Last night was my first night with my new hedgie. I currently have her cage in my room because there's nowhere else in my apartment that I can keep warm enough for her. I could hear her moving around all night, and when I didn't I decided to check on her. Sure enough, she was gone. I tore apart my room to find her in the closet under my hamper. I have her in a C&C cage and didn't realize that she could fit right through the holes. I'm using cardboard and plastic placemats until I can find somewhere that sells cloroplast. I watched her for a while to see exactly how she was escaping. She sticks her nose under the cardboard and lifts it up and sneaks right under.
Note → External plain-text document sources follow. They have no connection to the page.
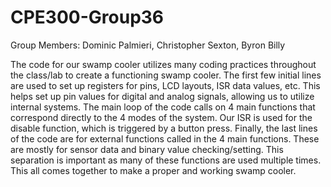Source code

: # CPE300-Group36
Group Members: Dominic Palmieri, Christopher Sexton, Byron Billy

The code for our swamp cooler utilizes many coding practices throughout the class/lab to create a functioning swamp cooler. The first few initial lines are used to set up registers for pins, LCD layouts, ISR data values, etc. This helps set up pin values for digital and analog signals, allowing us to utilize internal systems. The main loop of the code calls on 4 main functions that correspond directly to the 4 modes of the system. Our ISR is used for the disable function, which is triggered by a button press. Finally, the last lines of the code are for external functions called in the 4 main functions. These are mostly for sensor data and binary value checking/setting. This separation is important as many of these functions are used multiple times. This all comes together to make a proper and working swamp cooler.
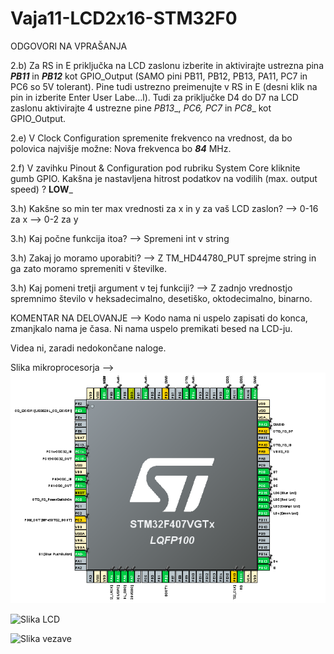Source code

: # Vaja11-LCD2x16-STM32F0

ODGOVORI NA VPRAŠANJA

2.b) Za RS in E priključka na LCD zaslonu izberite in aktivirajte ustrezna pina ___PB11___ in ___PB12___ kot GPIO_Output
(SAMO pini PB11, PB12, PB13, PA11, PC7 in PC6 so 5V tolerant). Pine tudi ustrezno preimenujte v RS in E 
(desni klik na pin in izberite Enter User Labe…l). Tudi za priključke D4 do D7 na LCD zaslonu aktivirajte 4
ustrezne pine _PB13__, __PC6_, _PC7__ in _PC8__ kot GPIO_Output. 

2.e) V Clock Configuration spremenite frekvenco na vrednost, da bo polovica najvišje možne: Nova frekvenca 
bo ___84___ MHz. 

2.f) V zavihku Pinout & Configuration pod rubriku System Core kliknite gumb GPIO. Kakšna je nastavljena 
hitrost podatkov na vodilih (max. output speed) ? __LOW___

3.h) Kakšne so min ter max vrednosti za x in y za vaš LCD zaslon? 
--> 0-16 za x
--> 0-2 za y

3.h) Kaj počne funkcija itoa?
--> Spremeni int v string

3.h) Zakaj jo moramo uporabiti?
--> Z TM_HD44780_PUT sprejme string in ga zato moramo spremeniti v številke.

3.h) Kaj pomeni tretji argument v tej funkciji?
--> Z zadnjo vrednostjo spremnimo število v heksadecimalno, desetiško, oktodecimalno, binarno.

KOMENTAR NA DELOVANJE --> Kodo nama ni uspelo zapisati do konca, zmanjkalo nama je časa. 
Ni nama uspelo premikati besed na LCD-ju. 

Videa ni, zaradi nedokončane naloge.

Slika mikroprocesorja --> 
![Slika mikroprocesorja](https://raw.githubusercontent.com/bozoslapy/Vaja11-LCD2x16-STM32F0/2d5730c1bd8d7ed6b7052ae3141032c4a9955023/pinout%2011.PNG)



![Slika LCD]()



![Slika vezave]()
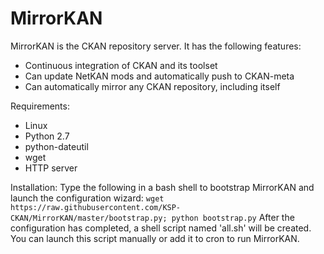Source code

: MirrorKAN
=========

MirrorKAN is the CKAN repository server. It has the following features:
- Continuous integration of CKAN and its toolset
- Can update NetKAN mods and automatically push to CKAN-meta
- Can automatically mirror any CKAN repository, including itself

Requirements:
- Linux
- Python 2.7
- python-dateutil
- wget
- HTTP server

Installation:
Type the following in a bash shell to bootstrap MirrorKAN and launch the configuration wizard:
`wget https://raw.githubusercontent.com/KSP-CKAN/MirrorKAN/master/bootstrap.py; python bootstrap.py`
After the configuration has completed, a shell script named 'all.sh' will be created. You can launch this script manually or add it to cron to run MirrorKAN.
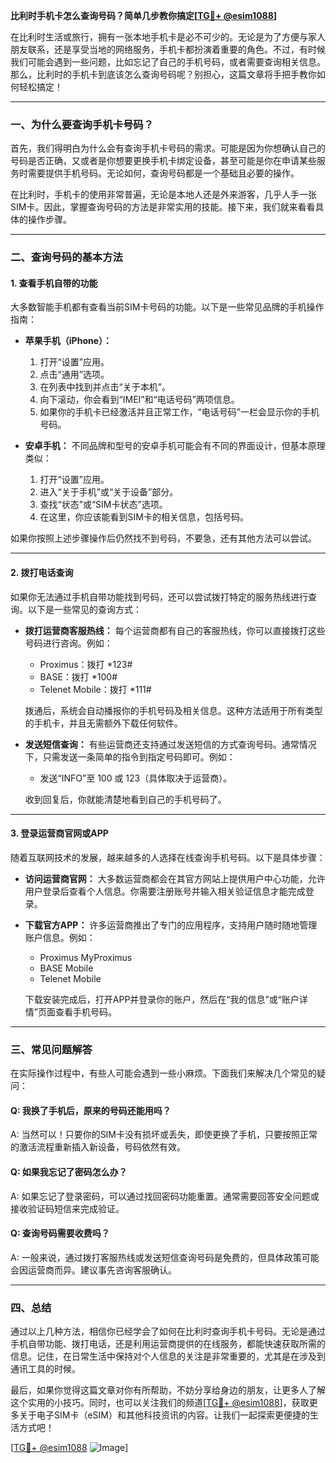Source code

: **比利时手机卡怎么查询号码？简单几步教你搞定[[TG💪+ @esim1088](https://t.me/s/esim1088)]**

在比利时生活或旅行，拥有一张本地手机卡是必不可少的。无论是为了方便与家人朋友联系，还是享受当地的网络服务，手机卡都扮演着重要的角色。不过，有时候我们可能会遇到一些问题，比如忘记了自己的手机号码，或者需要查询相关信息。那么，比利时的手机卡到底该怎么查询号码呢？别担心，这篇文章将手把手教你如何轻松搞定！

---

### **一、为什么要查询手机卡号码？**

首先，我们得明白为什么会有查询手机卡号码的需求。可能是因为你想确认自己的号码是否正确，又或者是你想要更换手机卡绑定设备，甚至可能是你在申请某些服务时需要提供手机号码。无论如何，查询号码都是一个基础且必要的操作。

在比利时，手机卡的使用非常普遍，无论是本地人还是外来游客，几乎人手一张SIM卡。因此，掌握查询号码的方法是非常实用的技能。接下来，我们就来看看具体的操作步骤。

---

### **二、查询号码的基本方法**

#### **1. 查看手机自带的功能**
大多数智能手机都有查看当前SIM卡号码的功能。以下是一些常见品牌的手机操作指南：

- **苹果手机（iPhone）：**
  1. 打开“设置”应用。
  2. 点击“通用”选项。
  3. 在列表中找到并点击“关于本机”。
  4. 向下滚动，你会看到“IMEI”和“电话号码”两项信息。
  5. 如果你的手机卡已经激活并且正常工作，“电话号码”一栏会显示你的手机号码。

- **安卓手机：**
  不同品牌和型号的安卓手机可能会有不同的界面设计，但基本原理类似：
  1. 打开“设置”应用。
  2. 进入“关于手机”或“关于设备”部分。
  3. 查找“状态”或“SIM卡状态”选项。
  4. 在这里，你应该能看到SIM卡的相关信息，包括号码。

如果你按照上述步骤操作后仍然找不到号码，不要急，还有其他方法可以尝试。

---

#### **2. 拨打电话查询**
如果你无法通过手机自带功能找到号码，还可以尝试拨打特定的服务热线进行查询。以下是一些常见的查询方式：

- **拨打运营商客服热线：**
  每个运营商都有自己的客服热线，你可以直接拨打这些号码进行咨询。例如：
  - Proximus：拨打 *123#
  - BASE：拨打 *100#
  - Telenet Mobile：拨打 *111#

  拨通后，系统会自动播报你的手机号码及相关信息。这种方法适用于所有类型的手机卡，并且无需额外下载任何软件。

- **发送短信查询：**
  有些运营商还支持通过发送短信的方式查询号码。通常情况下，只需发送一条简单的指令到指定号码即可。例如：
  - 发送“INFO”至 100 或 123（具体取决于运营商）。

  收到回复后，你就能清楚地看到自己的手机号码了。

---

#### **3. 登录运营商官网或APP**
随着互联网技术的发展，越来越多的人选择在线查询手机号码。以下是具体步骤：

- **访问运营商官网：**
  大多数运营商都会在其官方网站上提供用户中心功能，允许用户登录后查看个人信息。你需要注册账号并输入相关验证信息才能完成登录。

- **下载官方APP：**
  许多运营商推出了专门的应用程序，支持用户随时随地管理账户信息。例如：
  - Proximus MyProximus
  - BASE Mobile
  - Telenet Mobile

  下载安装完成后，打开APP并登录你的账户，然后在“我的信息”或“账户详情”页面查看手机号码。

---

### **三、常见问题解答**

在实际操作过程中，有些人可能会遇到一些小麻烦。下面我们来解决几个常见的疑问：

#### **Q: 我换了手机后，原来的号码还能用吗？**
A: 当然可以！只要你的SIM卡没有损坏或丢失，即使更换了手机，只要按照正常的激活流程重新插入新设备，号码依然有效。

#### **Q: 如果我忘记了密码怎么办？**
A: 如果忘记了登录密码，可以通过找回密码功能重置。通常需要回答安全问题或接收验证码短信来完成验证。

#### **Q: 查询号码需要收费吗？**
A: 一般来说，通过拨打客服热线或发送短信查询号码是免费的，但具体政策可能会因运营商而异。建议事先咨询客服确认。

---

### **四、总结**

通过以上几种方法，相信你已经学会了如何在比利时查询手机卡号码。无论是通过手机自带功能、拨打电话，还是利用运营商提供的在线服务，都能快速获取所需的信息。记住，在日常生活中保持对个人信息的关注是非常重要的，尤其是在涉及到通讯工具的时候。

最后，如果你觉得这篇文章对你有所帮助，不妨分享给身边的朋友，让更多人了解这个实用的小技巧。同时，也可以关注我们的频道[[TG💪+ @esim1088](https://t.me/s/esim1088)]，获取更多关于电子SIM卡（eSIM）和其他科技资讯的内容。让我们一起探索更便捷的生活方式吧！

[[TG💪+ @esim1088](https://t.me/s/esim1088) ![Image](https://i.postimg.cc/4NQfJmqS/Snipaste-2025-05-13-00-14-12.png)]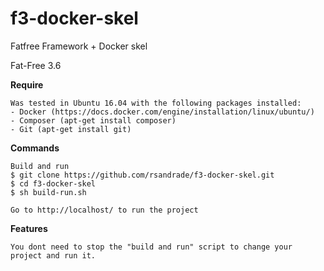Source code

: # f3-docker-skel

Fatfree Framework + Docker skel

Fat-Free 3.6

**Require**

    Was tested in Ubuntu 16.04 with the following packages installed:
    - Docker (https://docs.docker.com/engine/installation/linux/ubuntu/)
    - Composer (apt-get install composer)
    - Git (apt-get install git)

**Commands**

    Build and run 
    $ git clone https://github.com/rsandrade/f3-docker-skel.git
    $ cd f3-docker-skel
    $ sh build-run.sh
    
    Go to http://localhost/ to run the project

**Features**

    You dont need to stop the "build and run" script to change your project and run it.
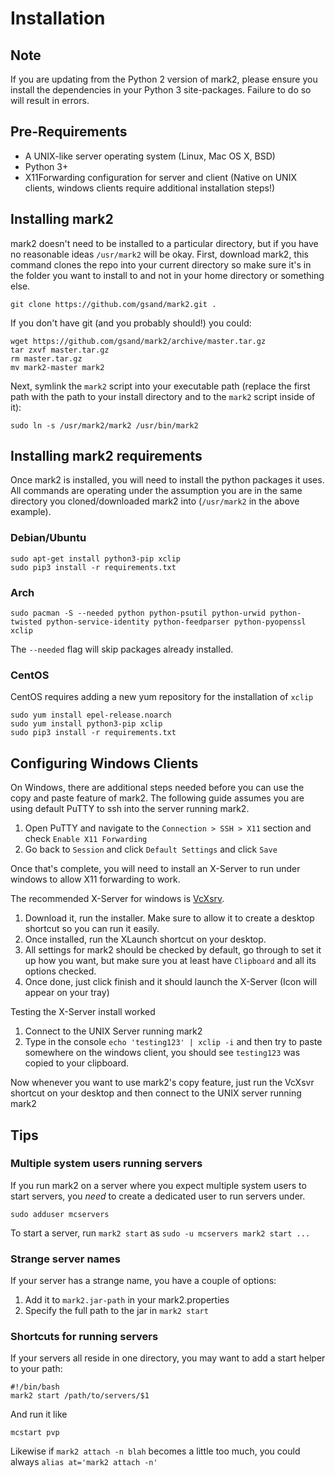 # Installation

## Note

If you are updating from the Python 2 version of mark2, please ensure you install the dependencies in your Python 3 site-packages. Failure to do so will result in errors.

## Pre-Requirements

* A UNIX-like server operating system (Linux, Mac OS X, BSD)
* Python 3+
* X11Forwarding configuration for server and client (Native on UNIX clients, windows clients require additional installation steps!)

## Installing mark2

mark2 doesn't need to be installed to a particular directory, but if you have no reasonable ideas `/usr/mark2` will be
okay. First, download mark2, this command clones the repo into your current directory so make sure it's in the folder you want to install to and not in your home directory or something else.

    git clone https://github.com/gsand/mark2.git .

If you don't have git (and you probably should!) you could:

    wget https://github.com/gsand/mark2/archive/master.tar.gz
    tar zxvf master.tar.gz
    rm master.tar.gz
    mv mark2-master mark2

Next, symlink the `mark2` script into your executable path (replace the first path with the path to your install directory and to the `mark2` script inside of it):

    sudo ln -s /usr/mark2/mark2 /usr/bin/mark2

## Installing mark2 requirements

Once mark2 is installed, you will need to install the python packages it uses. All commands are operating under the assumption you are in the same directory you cloned/downloaded mark2 into (`/usr/mark2` in the above example).

### Debian/Ubuntu

    sudo apt-get install python3-pip xclip
    sudo pip3 install -r requirements.txt

### Arch

    sudo pacman -S --needed python python-psutil python-urwid python-twisted python-service-identity python-feedparser python-pyopenssl xclip

The `--needed` flag will skip packages already installed.

### CentOS

CentOS requires adding a new yum repository for the installation of `xclip`

    sudo yum install epel-release.noarch
    sudo yum install python3-pip xclip
    sudo pip3 install -r requirements.txt

## Configuring Windows Clients

On Windows, there are additional steps needed before you can use the copy and paste feature of mark2. The following guide assumes you are using default PuTTY to ssh into the server running mark2.

1. Open PuTTY and navigate to the `Connection > SSH > X11` section and check `Enable X11 Forwarding`
2. Go back to `Session` and click `Default Settings` and click `Save`

Once that's complete, you will need to install an X-Server to run under windows to allow X11 forwarding to work.

The recommended X-Server for windows is [VcXsrv](https://sourceforge.net/projects/vcxsrv/).

1. Download it, run the installer. Make sure to allow it to create a desktop shortcut so you can run it easily.
2. Once installed, run the XLaunch shortcut on your desktop.
3. All settings for mark2 should be checked by default, go through to set it up how you want, but make sure you at least have `Clipboard` and all its options checked.
4. Once done, just click finish and it should launch the X-Server (Icon will appear on your tray)

Testing the X-Server install worked

1. Connect to the UNIX Server running mark2
2. Type in the console `echo 'testing123' | xclip -i` and then try to paste somewhere on the windows client, you should see `testing123` was copied to your clipboard.

Now whenever you want to use mark2's copy feature, just run the VcXsvr shortcut on your desktop and then connect to the UNIX server running mark2

## Tips

### Multiple system users running servers

If you run mark2 on a server where you expect multiple system users to start servers, you *need* to create a dedicated
user to run servers under.

    sudo adduser mcservers

To start a server, run `mark2 start` as `sudo -u mcservers mark2 start ...`

### Strange server names

If your server has a strange name, you have a couple of options:

1. Add it to `mark2.jar-path` in your mark2.properties
2. Specify the full path to the jar in `mark2 start`

### Shortcuts for running servers

If your servers all reside in one directory, you may want to add a start
helper to your path:

    #!/bin/bash
    mark2 start /path/to/servers/$1

And run it like

    mcstart pvp

Likewise if `mark2 attach -n blah` becomes a little too much, you could always
`alias at='mark2 attach -n'`
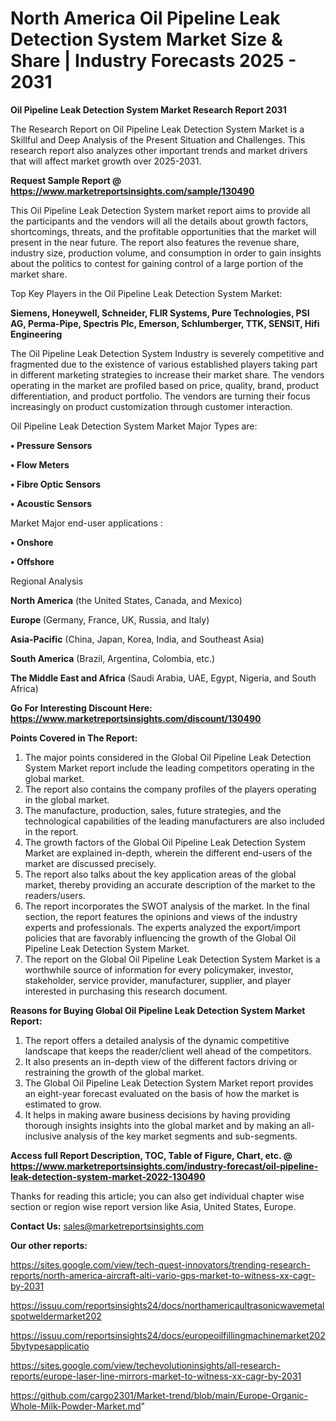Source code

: # North America Oil Pipeline Leak Detection System Market Size & Share | Industry Forecasts 2025 - 2031

<strong>Oil Pipeline Leak Detection System Market Research Report 2031</strong>

The Research Report on Oil Pipeline Leak Detection System Market is a Skillful and Deep Analysis of the Present Situation and Challenges. This research report also analyzes other important trends and market drivers that will affect market growth over 2025-2031.

<strong>Request Sample Report @ <a href=https://www.marketreportsinsights.com/sample/130490>https://www.marketreportsinsights.com/sample/130490</a></strong>

This Oil Pipeline Leak Detection System market report aims to provide all the participants and the vendors will all the details about growth factors, shortcomings, threats, and the profitable opportunities that the market will present in the near future. The report also features the revenue share, industry size, production volume, and consumption in order to gain insights about the politics to contest for gaining control of a large portion of the market share.

Top Key Players in the Oil Pipeline Leak Detection System Market:

<strong>Siemens, Honeywell, Schneider, FLIR Systems, Pure Technologies, PSI AG, Perma-Pipe, Spectris Plc, Emerson, Schlumberger, TTK, SENSIT, Hifi Engineering</strong>

The Oil Pipeline Leak Detection System Industry is severely competitive and fragmented due to the existence of various established players taking part in different marketing strategies to increase their market share. The vendors operating in the market are profiled based on price, quality, brand, product differentiation, and product portfolio. The vendors are turning their focus increasingly on product customization through customer interaction.

Oil Pipeline Leak Detection System Market Major Types are:

<strong>• Pressure Sensors

• Flow Meters

• Fibre Optic Sensors

• Acoustic Sensors</strong>

Market Major end-user applications :

<strong>• Onshore

• Offshore</strong>

Regional Analysis

</u><strong><b>North America</b></strong> (the United States, Canada, and Mexico)

<strong><b>Europe </b></strong>(Germany, France, UK, Russia, and Italy)

<strong><b>Asia-Pacific</b></strong> (China, Japan, Korea, India, and Southeast Asia)

<strong><b>South America</b></strong> (Brazil, Argentina, Colombia, etc.)

<strong><b>The Middle East and Africa</b></strong> (Saudi Arabia, UAE, Egypt, Nigeria, and South Africa)

<strong>Go For Interesting Discount Here: <a href=https://www.marketreportsinsights.com/discount/130490>https://www.marketreportsinsights.com/discount/130490</a></strong>

<strong>Points Covered in The Report:</strong>
<ol>
  <li>The major points considered in the Global Oil Pipeline Leak Detection System Market report include the leading competitors operating in the global market.</li>
  <li>The report also contains the company profiles of the players operating in the global market.</li>
  <li>The manufacture, production, sales, future strategies, and the technological capabilities of the leading manufacturers are also included in the report.</li>
  <li>The growth factors of the Global Oil Pipeline Leak Detection System Market are explained in-depth, wherein the different end-users of the market are discussed precisely.</li>
  <li>The report also talks about the key application areas of the global market, thereby providing an accurate description of the market to the readers/users.</li>
  <li>The report incorporates the SWOT analysis of the market. In the final section, the report features the opinions and views of the industry experts and professionals. The experts analyzed the export/import policies that are favorably influencing the growth of the Global Oil Pipeline Leak Detection System Market.</li>
  <li>The report on the Global Oil Pipeline Leak Detection System Market is a worthwhile source of information for every policymaker, investor, stakeholder, service provider, manufacturer, supplier, and player interested in purchasing this research document.</li>
</ol>
<strong>Reasons for Buying Global Oil Pipeline Leak Detection System Market Report:</strong>

<ol>
  <li>The report offers a detailed analysis of the dynamic competitive landscape that keeps the reader/client well ahead of the competitors.</li>
  <li>It also presents an in-depth view of the different factors driving or restraining the growth of the global market.</li>
  <li>The Global Oil Pipeline Leak Detection System Market report provides an eight-year forecast evaluated on the basis of how the market is estimated to grow.</li>
  <li>It helps in making aware business decisions by having providing thorough insights insights into the global market and by making an all-inclusive analysis of the key market segments and sub-segments.</li>
</ol>
<strong>Access full Report Description, TOC, Table of Figure, Chart, etc. @ <a href=https://www.marketreportsinsights.com/industry-forecast/oil-pipeline-leak-detection-system-market-2022-130490>https://www.marketreportsinsights.com/industry-forecast/oil-pipeline-leak-detection-system-market-2022-130490</a></strong>


Thanks for reading this article; you can also get individual chapter wise section or region wise report version like Asia, United States, Europe.

<strong>Contact Us:</strong>
sales@marketreportsinsights.com

<strong>Our other reports:</strong>

<a href=https://sites.google.com/view/tech-quest-innovators/trending-research-reports/north-america-aircraft-alti-vario-gps-market-to-witness-xx-cagr-by-2031>https://sites.google.com/view/tech-quest-innovators/trending-research-reports/north-america-aircraft-alti-vario-gps-market-to-witness-xx-cagr-by-2031</a>

<a href=https://issuu.com/reportsinsights24/docs/northamericaultrasonicwavemetalspotweldermarket202>https://issuu.com/reportsinsights24/docs/northamericaultrasonicwavemetalspotweldermarket202</a>

<a href=https://issuu.com/reportsinsights24/docs/europeoilfillingmachinemarket2025bytypesapplicatio>https://issuu.com/reportsinsights24/docs/europeoilfillingmachinemarket2025bytypesapplicatio</a>

<a href=https://sites.google.com/view/techevolutioninsights/all-research-reports/europe-laser-line-mirrors-market-to-witness-xx-cagr-by-2031>https://sites.google.com/view/techevolutioninsights/all-research-reports/europe-laser-line-mirrors-market-to-witness-xx-cagr-by-2031</a>

<a href=https://github.com/cargo2301/Market-trend/blob/main/Europe-Organic-Whole-Milk-Powder-Market.md>https://github.com/cargo2301/Market-trend/blob/main/Europe-Organic-Whole-Milk-Powder-Market.md</a>"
I'm worried that she'll be able to do this with the cloroplast also and I'll have to start all over :[ Are the plastic storage cubes that target sells good for cages? http://www.target.com/Storage-Solut...4545&searchPage=1&field_keywords=storage cube Does anybody use these? Do you know if you can reaarange the way they're connected and even take out the middle's so that it'd be one big area instead of three little ones? Please give me suggestions! I have classes everyday and I'm worried about leaving her here without supervision! Thanks in advance!


----------



## smhufflepuff (Aug 28, 2008)

A quick solution is to get some zip ties/twist ties and attach the plastic placemats/coroplast (when you get it) to the cubes so that she can't can't move them up with her nose.


----------



## azechman (Nov 10, 2009)

Wow, I probably should have been able to think of that myself haha Thanks though, that'll probably work  I'm going out today to buy the cloroplast and I will get zipties as well. I'll let you know how it works out


----------



## shetland (Sep 2, 2008)

The little devil angel! I can't wait to see pictures of this little escape artist!


----------



## azechman (Nov 10, 2009)

Once I can get her to hold still long enough for decent pictures I will post them. I can't even be upset with her for breaking out, shes too darn cuute :]


----------



## aesthetics (Sep 2, 2009)

azechman said:


> Does anybody use these? Do you know if you can reaarange the way they're connected and even take out the middle's so that it'd be one big area instead of three little ones? Please give me suggestions! I have classes everyday and I'm worried about leaving her here without supervision! Thanks in advance!


I don't use those per se, but I do use these black storage wire shelf unit thingies, that I got at target. It was fifteen for a box, and a box built me 1 1/2. I built one row where it was open for storage, and then I built the top row for the cage. http://www.facebook.com/photo.php?pid=6 ... 1276627907 sorry for the bad quality. My father came over with zip ties and pliers after we built that. Anyway, so they came with larger squares, and smaller squares. I ended up using the larger ones for the top and bottom. Originally, I just used the liner for the large squares when she was about 3 months. And yeah, my hedgehog got out, too. Now I lay down cardboard; because it's easily interchangeable. If it gets pooped on, I can toss it out, and find a replacement.

The cage is 48x16 I believe. It's so large, that is blocks my dresser; and much more roomy than a super pet cage thingy (have one of those two, that my female was temperarily in while she was young). However, since your girl is younger I'm guessing, I'd suggest lining the cage with some tape (cus they can climb); or maybe throwing a blanket over the whole cage, and tucking it in.


----------



## aesthetics (Sep 2, 2009)

Wrong link. x_x

http://photos-c.ak.fbcdn.net/hphotos-ak ... 5209_n.jpg


----------



## Nancy (Aug 22, 2008)

When looking for cube grids, make certain you get the ones that have the 1.5" openings. These are the grids that are 14" square with 9 squares across. Some cubes have less squares making the opening much larger and easy to escape even for larger hedgehogs. 

The 1.5" openings are safe for most hedgehogs over 275grams. Some really determined ones at 275g can squeeze out that opening.


----------



## azechman (Nov 10, 2009)

Thanks for all the suggestions guys!
I ended up getting cloroplast and lining about 2/3's of the cage with it. it's ziptied along the bottom and sides so she can't get her nose underneath. So far there have been no escapes  I think I've finally managed to outsmart her haha
Oh, and I drew a picture of Azkaban with a dementor on it, I think he's keeping her in line :lol:


----------



## krbshappy71 (Jul 17, 2009)

YAY! Much more peace of mind, I'm sure, now that you have the new setup. Good job getting that done.


----------